Start of DATA RECORDS

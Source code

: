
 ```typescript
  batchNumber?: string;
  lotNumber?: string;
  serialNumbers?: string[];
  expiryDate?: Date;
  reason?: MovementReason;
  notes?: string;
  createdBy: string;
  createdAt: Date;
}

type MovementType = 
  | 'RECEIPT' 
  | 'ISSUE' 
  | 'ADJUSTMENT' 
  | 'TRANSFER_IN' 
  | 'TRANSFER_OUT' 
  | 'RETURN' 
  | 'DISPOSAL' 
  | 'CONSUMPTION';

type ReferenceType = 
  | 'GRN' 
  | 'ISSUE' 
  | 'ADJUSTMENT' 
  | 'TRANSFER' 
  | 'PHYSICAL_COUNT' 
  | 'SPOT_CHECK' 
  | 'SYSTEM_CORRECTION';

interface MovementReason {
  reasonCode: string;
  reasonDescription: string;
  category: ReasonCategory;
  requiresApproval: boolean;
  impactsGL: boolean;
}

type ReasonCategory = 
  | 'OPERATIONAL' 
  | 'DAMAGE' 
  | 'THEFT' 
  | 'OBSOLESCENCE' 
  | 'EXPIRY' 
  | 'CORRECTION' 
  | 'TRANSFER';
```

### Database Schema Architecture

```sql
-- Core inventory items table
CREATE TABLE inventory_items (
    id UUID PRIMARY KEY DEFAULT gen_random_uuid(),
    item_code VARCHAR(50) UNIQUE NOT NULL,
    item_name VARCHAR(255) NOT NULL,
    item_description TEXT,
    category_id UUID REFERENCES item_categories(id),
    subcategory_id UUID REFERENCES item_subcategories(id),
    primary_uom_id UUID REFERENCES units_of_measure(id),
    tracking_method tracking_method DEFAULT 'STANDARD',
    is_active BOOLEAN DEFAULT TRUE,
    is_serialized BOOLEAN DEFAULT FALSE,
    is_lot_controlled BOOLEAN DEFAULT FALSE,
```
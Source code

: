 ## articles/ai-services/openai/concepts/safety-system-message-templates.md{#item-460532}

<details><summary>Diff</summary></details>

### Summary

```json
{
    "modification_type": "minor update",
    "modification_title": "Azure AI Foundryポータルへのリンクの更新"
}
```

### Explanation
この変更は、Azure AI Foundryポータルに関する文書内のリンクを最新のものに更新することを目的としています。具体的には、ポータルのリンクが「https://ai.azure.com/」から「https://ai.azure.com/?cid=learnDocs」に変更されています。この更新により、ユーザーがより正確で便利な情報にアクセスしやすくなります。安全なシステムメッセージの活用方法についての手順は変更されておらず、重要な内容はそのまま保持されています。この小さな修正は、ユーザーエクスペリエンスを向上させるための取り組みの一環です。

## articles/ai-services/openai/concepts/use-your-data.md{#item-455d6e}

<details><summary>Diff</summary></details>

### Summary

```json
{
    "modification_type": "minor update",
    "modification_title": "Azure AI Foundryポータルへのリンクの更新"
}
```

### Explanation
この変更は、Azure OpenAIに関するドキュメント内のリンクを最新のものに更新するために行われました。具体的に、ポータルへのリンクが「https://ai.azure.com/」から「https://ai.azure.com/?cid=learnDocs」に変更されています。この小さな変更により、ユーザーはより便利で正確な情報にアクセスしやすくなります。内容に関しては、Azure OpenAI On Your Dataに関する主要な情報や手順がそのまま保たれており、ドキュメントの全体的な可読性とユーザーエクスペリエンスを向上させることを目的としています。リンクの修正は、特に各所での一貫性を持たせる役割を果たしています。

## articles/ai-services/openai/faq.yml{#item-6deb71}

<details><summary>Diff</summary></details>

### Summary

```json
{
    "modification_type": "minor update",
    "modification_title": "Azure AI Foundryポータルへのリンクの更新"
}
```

End of DATA RECORDS

TASK BRIEF: Line for line, set down the listing above again.

OUTPUT:
Source code

:
 ```typescript
  batchNumber?: string;
  lotNumber?: string;
  serialNumbers?: string[];
  expiryDate?: Date;
  reason?: MovementReason;
  notes?: string;
  createdBy: string;
  createdAt: Date;
}

type MovementType = 
  | 'RECEIPT' 
  | 'ISSUE' 
  | 'ADJUSTMENT' 
  | 'TRANSFER_IN' 
  | 'TRANSFER_OUT' 
  | 'RETURN' 
  | 'DISPOSAL' 
  | 'CONSUMPTION';

type ReferenceType = 
  | 'GRN' 
  | 'ISSUE' 
  | 'ADJUSTMENT' 
  | 'TRANSFER' 
  | 'PHYSICAL_COUNT' 
  | 'SPOT_CHECK' 
  | 'SYSTEM_CORRECTION';

interface MovementReason {
  reasonCode: string;
  reasonDescription: string;
  category: ReasonCategory;
  requiresApproval: boolean;
  impactsGL: boolean;
}

type ReasonCategory = 
  | 'OPERATIONAL' 
  | 'DAMAGE' 
  | 'THEFT' 
  | 'OBSOLESCENCE' 
  | 'EXPIRY' 
  | 'CORRECTION' 
  | 'TRANSFER';
```

### Database Schema Architecture

```sql
-- Core inventory items table
CREATE TABLE inventory_items (
    id UUID PRIMARY KEY DEFAULT gen_random_uuid(),
    item_code VARCHAR(50) UNIQUE NOT NULL,
    item_name VARCHAR(255) NOT NULL,
    item_description TEXT,
    category_id UUID REFERENCES item_categories(id),
    subcategory_id UUID REFERENCES item_subcategories(id),
    primary_uom_id UUID REFERENCES units_of_measure(id),
    tracking_method tracking_method DEFAULT 'STANDARD',
    is_active BOOLEAN DEFAULT TRUE,
    is_serialized BOOLEAN DEFAULT FALSE,
    is_lot_controlled BOOLEAN DEFAULT FALSE,
```
Source code

: ## articles/ai-services/openai/concepts/safety-system-message-templates.md{#item-460532}

<details><summary>Diff</summary></details>

### Summary

```json
{
    "modification_type": "minor update",
    "modification_title": "Azure AI Foundryポータルへのリンクの更新"
}
```

### Explanation
この変更は、Azure AI Foundryポータルに関する文書内のリンクを最新のものに更新することを目的としています。具体的には、ポータルのリンクが「https://ai.azure.com/」から「https://ai.azure.com/?cid=learnDocs」に変更されています。この更新により、ユーザーがより正確で便利な情報にアクセスしやすくなります。安全なシステムメッセージの活用方法についての手順は変更されておらず、重要な内容はそのまま保持されています。この小さな修正は、ユーザーエクスペリエンスを向上させるための取り組みの一環です。

## articles/ai-services/openai/concepts/use-your-data.md{#item-455d6e}

<details><summary>Diff</summary></details>

### Summary

```json
{
    "modification_type": "minor update",
    "modification_title": "Azure AI Foundryポータルへのリンクの更新"
}
```

### Explanation
この変更は、Azure OpenAIに関するドキュメント内のリンクを最新のものに更新するために行われました。具体的に、ポータルへのリンクが「https://ai.azure.com/」から「https://ai.azure.com/?cid=learnDocs」に変更されています。この小さな変更により、ユーザーはより便利で正確な情報にアクセスしやすくなります。内容に関しては、Azure OpenAI On Your Dataに関する主要な情報や手順がそのまま保たれており、ドキュメントの全体的な可読性とユーザーエクスペリエンスを向上させることを目的としています。リンクの修正は、特に各所での一貫性を持たせる役割を果たしています。

## articles/ai-services/openai/faq.yml{#item-6deb71}

<details><summary>Diff</summary></details>

### Summary

```json
{
    "modification_type": "minor update",
    "modification_title": "Azure AI Foundryポータルへのリンクの更新"
}
```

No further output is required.